* What is needed: Transcribe each entry exactly as it appears, leaving out any picture it holds.

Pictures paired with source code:
Start of Block
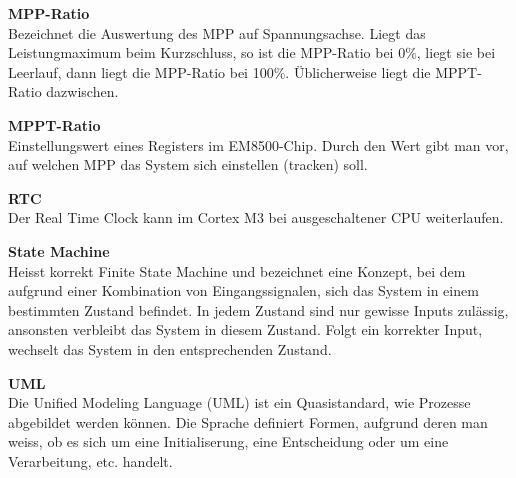 \textbf{MPP-Ratio}\\
\forceindent Bezeichnet die Auswertung des MPP auf Spannungsachse. Liegt das Leistungmaximum beim Kurzschluss, so ist die MPP-Ratio bei 0\thinspace\%, liegt sie bei Leerlauf, dann liegt die MPP-Ratio bei 100\thinspace\%. Üblicherweise liegt die MPPT-Ratio dazwischen.

\textbf{MPPT-Ratio}\\
\forceindent Einstellungswert eines Registers im EM8500-Chip. Durch den Wert gibt man vor, auf welchen MPP das System sich einstellen (tracken) soll.

\textbf{RTC}\\
\forceindent Der Real Time Clock kann im Cortex M3 bei ausgeschaltener CPU weiterlaufen.  

\textbf{State Machine}\\
\forceindent Heisst korrekt Finite State Machine und bezeichnet eine Konzept, bei dem aufgrund einer Kombination von Eingangssignalen, sich das System in einem bestimmten Zustand befindet. In jedem Zustand sind nur gewisse Inputs zulässig, ansonsten verbleibt das System in diesem Zustand. Folgt ein korrekter Input, wechselt das System in den entsprechenden Zustand. 

\textbf{UML}\\
\forceindent Die Unified Modeling Language (UML) ist ein Quasistandard, wie Prozesse abgebildet werden können. Die Sprache definiert Formen, aufgrund deren man weiss, ob es sich um eine Initialiserung, eine Entscheidung oder um eine Verarbeitung, etc. handelt.


\makeatletter
\renewcommand\listoffigures{%
    \section{\listfigurename}%
      \@mkboth{\listfigurename}%
              {\listfigurename}%
    \@starttoc{lof}%
}
\makeatother

{%
\let\oldnumberline\numberline%
\renewcommand{\numberline}{\figurename~\oldnumberline}%
\listoffigures%
}

\makeatletter
\renewcommand\listoftables{%
    \section{\listtablename}%
      \@mkboth{\listtablename}%
              {\listtablename}%
    \@starttoc{lot}%
}
\makeatother

{%
\let\oldnumberline\numberline%
\renewcommand{\numberline}{\tablename~\oldnumberline}%
\listoftables%
}
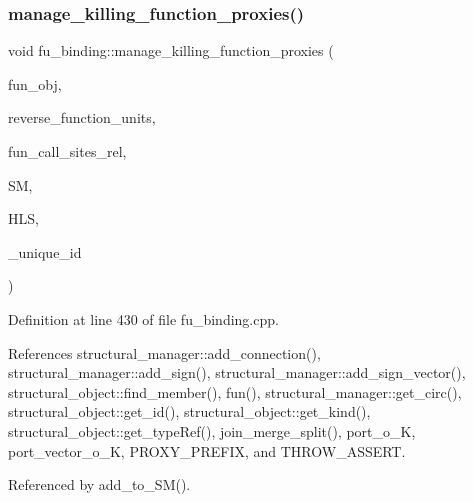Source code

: \subsubsection{\texorpdfstring{manage\+\_\+killing\+\_\+function\+\_\+proxies()}{manage\_killing\_function\_proxies()}}
{\footnotesize\ttfamily void fu\+\_\+binding\+::manage\+\_\+killing\+\_\+function\+\_\+proxies (\begin{DoxyParamCaption}\item[{std\+::map$<$ unsigned int, \hyperlink{structural__objects_8hpp_a8ea5f8cc50ab8f4c31e2751074ff60b2}{structural\+\_\+object\+Ref} $>$ \&}]{fun\+\_\+obj,  }\item[{std\+::map$<$ std\+::string, unsigned int $>$ \&}]{reverse\+\_\+function\+\_\+units,  }\item[{std\+::map$<$ std\+::string, std\+::list$<$ \hyperlink{structural__objects_8hpp_a8ea5f8cc50ab8f4c31e2751074ff60b2}{structural\+\_\+object\+Ref} $>$$>$ \&}]{fun\+\_\+call\+\_\+sites\+\_\+rel,  }\item[{const \hyperlink{structural__manager_8hpp_ab3136f0e785d8535f8d252a7b53db5b5}{structural\+\_\+manager\+Ref}}]{SM,  }\item[{const \hyperlink{hls_8hpp_a75d0c73923d0ddfa28c4843a802c73a7}{hls\+Ref}}]{H\+LS,  }\item[{unsigned int \&}]{\+\_\+unique\+\_\+id }\end{DoxyParamCaption})\hspace{0.3cm}{\ttfamily [protected]}}



Definition at line 430 of file fu\+\_\+binding.\+cpp.



References structural\+\_\+manager\+::add\+\_\+connection(), structural\+\_\+manager\+::add\+\_\+sign(), structural\+\_\+manager\+::add\+\_\+sign\+\_\+vector(), structural\+\_\+object\+::find\+\_\+member(), fun(), structural\+\_\+manager\+::get\+\_\+circ(), structural\+\_\+object\+::get\+\_\+id(), structural\+\_\+object\+::get\+\_\+kind(), structural\+\_\+object\+::get\+\_\+type\+Ref(), join\+\_\+merge\+\_\+split(), port\+\_\+o\+\_\+K, port\+\_\+vector\+\_\+o\+\_\+K, P\+R\+O\+X\+Y\+\_\+\+P\+R\+E\+F\+IX, and T\+H\+R\+O\+W\+\_\+\+A\+S\+S\+E\+RT.



Referenced by add\+\_\+to\+\_\+\+S\+M().

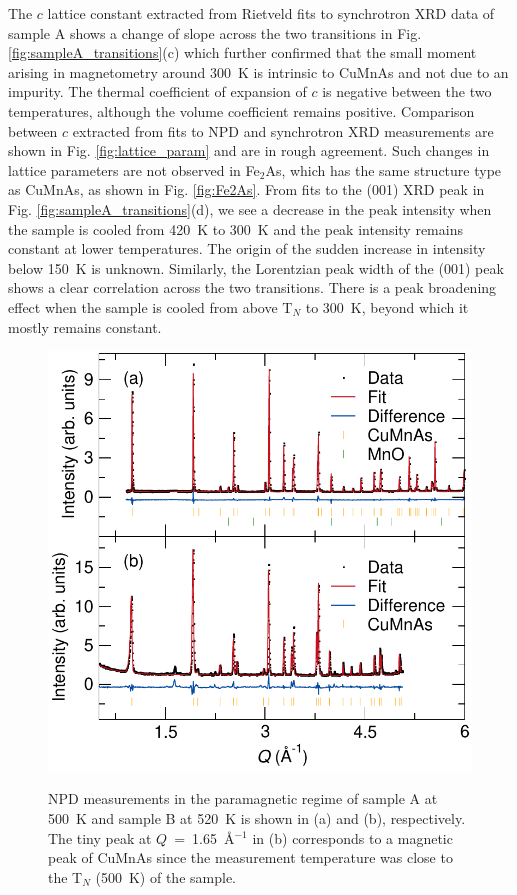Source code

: \documentclass[letterpaper,10pt,doublespacing,edeposit]{uiucthesis2020}
\begin{document}
\begin{mainmatter}
The $c$ lattice constant extracted from Rietveld fits to synchrotron XRD data of sample A shows a change of slope across the two transitions in Fig. \ref{fig:sampleA_transitions}(c) which further confirmed that the small moment arising in magnetometry around 300~K is intrinsic to CuMnAs and not due to an impurity. The thermal coefficient of expansion of $c$ is negative between the two temperatures, although the volume coefficient remains positive. Comparison between $c$ extracted from fits to NPD and synchrotron XRD measurements are shown in Fig. \ref{fig:lattice_param} and are in rough agreement. Such changes in lattice parameters are not observed in Fe$_2$As, which has the same structure type as CuMnAs, as shown in Fig. \ref{fig:Fe2As}. From fits to the (001) XRD peak in Fig. \ref{fig:sampleA_transitions}(d), we see a decrease in the peak intensity when the sample is cooled from 420~K to 300~K and the peak intensity remains constant at lower temperatures. The origin of the sudden increase in intensity below 150~K is unknown. %
Similarly, the Lorentzian peak width of the (001) peak shows a clear correlation across the two transitions. There is a peak broadening effect when the sample is cooled from above T$_N$ to 300~K, beyond which it mostly remains constant.



\begin{figure}
\centering\includegraphics[width=0.7\columnwidth]{figures/ch7/paramagnetic_regime_NPD_cropped.pdf} \\
\caption{\label{fig:paramagnetic_regime}
NPD measurements in the paramagnetic regime of sample A at 500~K and sample B at 520~K is shown in (a) and (b), respectively. The tiny peak at $Q$~=~1.65~\AA$^{-1}$ in (b) corresponds to a magnetic peak of CuMnAs since the measurement temperature was close to the T$_N$ (500~K) of the sample.
} 
\end{figure}


\end{mainmatter}
\end{document}
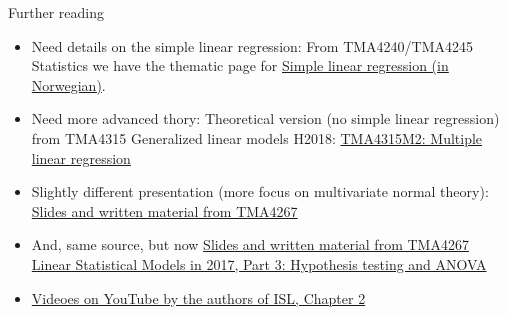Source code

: \documentclass[ignorenonframetext,]{beamer}
\providecommand{\tightlist}{%
  \setlength{\itemsep}{0pt}\setlength{\parskip}{0pt}}
\begin{document}
\begin{frame}{ Further reading }

\begin{itemize}
\tightlist
\item
  Need details on the simple linear regression: From TMA4240/TMA4245
  Statistics we have the thematic page for
  \href{https://wiki.math.ntnu.no/tma4245/tema/begreper/regression}{Simple
  linear regression (in Norwegian)}.
\item
  Need more advanced thory: Theoretical version (no simple linear
  regression) from TMA4315 Generalized linear models H2018:
  \href{https://www.math.ntnu.no/emner/TMA4315/2018h/2MLR.html}{TMA4315M2:
  Multiple linear regression}
\item
  Slightly different presentation (more focus on multivariate normal
  theory):
  \href{https://www.math.ntnu.no/emner/TMA4267/2017v/TMA4267V2017Part2.pdf}{Slides
  and written material from TMA4267}
\item
  And, same source, but now
  \href{http://www.math.ntnu.no/emner/TMA4267/2017v/TMA4267V2017Part3.pdf}{Slides
  and written material from TMA4267 Linear Statistical Models in 2017,
  Part 3: Hypothesis testing and ANOVA}
\item
  \href{https://www.youtube.com/playlist?list=PL5-da3qGB5IBSSCPANhTgrw82ws7w_or9}{Videoes
  on YouTube by the authors of ISL, Chapter 2}
\end{itemize}

\end{frame}
\end{document}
End of Block
* Exercise result:
 \textbf{MPP-Ratio}\\
\forceindent Bezeichnet die Auswertung des MPP auf Spannungsachse. Liegt das Leistungmaximum beim Kurzschluss, so ist die MPP-Ratio bei 0\thinspace\%, liegt sie bei Leerlauf, dann liegt die MPP-Ratio bei 100\thinspace\%. Üblicherweise liegt die MPPT-Ratio dazwischen.

\textbf{MPPT-Ratio}\\
\forceindent Einstellungswert eines Registers im EM8500-Chip. Durch den Wert gibt man vor, auf welchen MPP das System sich einstellen (tracken) soll.

\textbf{RTC}\\
\forceindent Der Real Time Clock kann im Cortex M3 bei ausgeschaltener CPU weiterlaufen.  

\textbf{State Machine}\\
\forceindent Heisst korrekt Finite State Machine und bezeichnet eine Konzept, bei dem aufgrund einer Kombination von Eingangssignalen, sich das System in einem bestimmten Zustand befindet. In jedem Zustand sind nur gewisse Inputs zulässig, ansonsten verbleibt das System in diesem Zustand. Folgt ein korrekter Input, wechselt das System in den entsprechenden Zustand. 

\textbf{UML}\\
\forceindent Die Unified Modeling Language (UML) ist ein Quasistandard, wie Prozesse abgebildet werden können. Die Sprache definiert Formen, aufgrund deren man weiss, ob es sich um eine Initialiserung, eine Entscheidung oder um eine Verarbeitung, etc. handelt.


\makeatletter
\renewcommand\listoffigures{%
    \section{\listfigurename}%
      \@mkboth{\listfigurename}%
              {\listfigurename}%
    \@starttoc{lof}%
}
\makeatother

{%
\let\oldnumberline\numberline%
\renewcommand{\numberline}{\figurename~\oldnumberline}%
\listoffigures%
}

\makeatletter
\renewcommand\listoftables{%
    \section{\listtablename}%
      \@mkboth{\listtablename}%
              {\listtablename}%
    \@starttoc{lot}%
}
\makeatother

{%
\let\oldnumberline\numberline%
\renewcommand{\numberline}{\tablename~\oldnumberline}%
\listoftables%
}
Source code

: \subsubsection{\texorpdfstring{manage\+\_\+killing\+\_\+function\+\_\+proxies()}{manage\_killing\_function\_proxies()}}
{\footnotesize\ttfamily void fu\+\_\+binding\+::manage\+\_\+killing\+\_\+function\+\_\+proxies (\begin{DoxyParamCaption}\item[{std\+::map$<$ unsigned int, \hyperlink{structural__objects_8hpp_a8ea5f8cc50ab8f4c31e2751074ff60b2}{structural\+\_\+object\+Ref} $>$ \&}]{fun\+\_\+obj,  }\item[{std\+::map$<$ std\+::string, unsigned int $>$ \&}]{reverse\+\_\+function\+\_\+units,  }\item[{std\+::map$<$ std\+::string, std\+::list$<$ \hyperlink{structural__objects_8hpp_a8ea5f8cc50ab8f4c31e2751074ff60b2}{structural\+\_\+object\+Ref} $>$$>$ \&}]{fun\+\_\+call\+\_\+sites\+\_\+rel,  }\item[{const \hyperlink{structural__manager_8hpp_ab3136f0e785d8535f8d252a7b53db5b5}{structural\+\_\+manager\+Ref}}]{SM,  }\item[{const \hyperlink{hls_8hpp_a75d0c73923d0ddfa28c4843a802c73a7}{hls\+Ref}}]{H\+LS,  }\item[{unsigned int \&}]{\+\_\+unique\+\_\+id }\end{DoxyParamCaption})\hspace{0.3cm}{\ttfamily [protected]}}



Definition at line 430 of file fu\+\_\+binding.\+cpp.



References structural\+\_\+manager\+::add\+\_\+connection(), structural\+\_\+manager\+::add\+\_\+sign(), structural\+\_\+manager\+::add\+\_\+sign\+\_\+vector(), structural\+\_\+object\+::find\+\_\+member(), fun(), structural\+\_\+manager\+::get\+\_\+circ(), structural\+\_\+object\+::get\+\_\+id(), structural\+\_\+object\+::get\+\_\+kind(), structural\+\_\+object\+::get\+\_\+type\+Ref(), join\+\_\+merge\+\_\+split(), port\+\_\+o\+\_\+K, port\+\_\+vector\+\_\+o\+\_\+K, P\+R\+O\+X\+Y\+\_\+\+P\+R\+E\+F\+IX, and T\+H\+R\+O\+W\+\_\+\+A\+S\+S\+E\+RT.



Referenced by add\+\_\+to\+\_\+\+S\+M().

Source code

: \documentclass[letterpaper,10pt,doublespacing,edeposit]{uiucthesis2020}
\begin{document}
\begin{mainmatter}
The $c$ lattice constant extracted from Rietveld fits to synchrotron XRD data of sample A shows a change of slope across the two transitions in Fig. \ref{fig:sampleA_transitions}(c) which further confirmed that the small moment arising in magnetometry around 300~K is intrinsic to CuMnAs and not due to an impurity. The thermal coefficient of expansion of $c$ is negative between the two temperatures, although the volume coefficient remains positive. Comparison between $c$ extracted from fits to NPD and synchrotron XRD measurements are shown in Fig. \ref{fig:lattice_param} and are in rough agreement. Such changes in lattice parameters are not observed in Fe$_2$As, which has the same structure type as CuMnAs, as shown in Fig. \ref{fig:Fe2As}. From fits to the (001) XRD peak in Fig. \ref{fig:sampleA_transitions}(d), we see a decrease in the peak intensity when the sample is cooled from 420~K to 300~K and the peak intensity remains constant at lower temperatures. The origin of the sudden increase in intensity below 150~K is unknown. %
Similarly, the Lorentzian peak width of the (001) peak shows a clear correlation across the two transitions. There is a peak broadening effect when the sample is cooled from above T$_N$ to 300~K, beyond which it mostly remains constant.



\begin{figure}
\centering\includegraphics[width=0.7\columnwidth]{figures/ch7/paramagnetic_regime_NPD_cropped.pdf} \\
\caption{\label{fig:paramagnetic_regime}
NPD measurements in the paramagnetic regime of sample A at 500~K and sample B at 520~K is shown in (a) and (b), respectively. The tiny peak at $Q$~=~1.65~\AA$^{-1}$ in (b) corresponds to a magnetic peak of CuMnAs since the measurement temperature was close to the T$_N$ (500~K) of the sample.
} 
\end{figure}


\end{mainmatter}
\end{document}
Source code

: \documentclass[ignorenonframetext,]{beamer}
\providecommand{\tightlist}{%
  \setlength{\itemsep}{0pt}\setlength{\parskip}{0pt}}
\begin{document}
\begin{frame}{ Further reading }

\begin{itemize}
\tightlist
\item
  Need details on the simple linear regression: From TMA4240/TMA4245
  Statistics we have the thematic page for
  \href{https://wiki.math.ntnu.no/tma4245/tema/begreper/regression}{Simple
  linear regression (in Norwegian)}.
\item
  Need more advanced thory: Theoretical version (no simple linear
  regression) from TMA4315 Generalized linear models H2018:
  \href{https://www.math.ntnu.no/emner/TMA4315/2018h/2MLR.html}{TMA4315M2:
  Multiple linear regression}
\item
  Slightly different presentation (more focus on multivariate normal
  theory):
  \href{https://www.math.ntnu.no/emner/TMA4267/2017v/TMA4267V2017Part2.pdf}{Slides
  and written material from TMA4267}
\item
  And, same source, but now
  \href{http://www.math.ntnu.no/emner/TMA4267/2017v/TMA4267V2017Part3.pdf}{Slides
  and written material from TMA4267 Linear Statistical Models in 2017,
  Part 3: Hypothesis testing and ANOVA}
\item
  \href{https://www.youtube.com/playlist?list=PL5-da3qGB5IBSSCPANhTgrw82ws7w_or9}{Videoes
  on YouTube by the authors of ISL, Chapter 2}
\end{itemize}

\end{frame}
\end{document}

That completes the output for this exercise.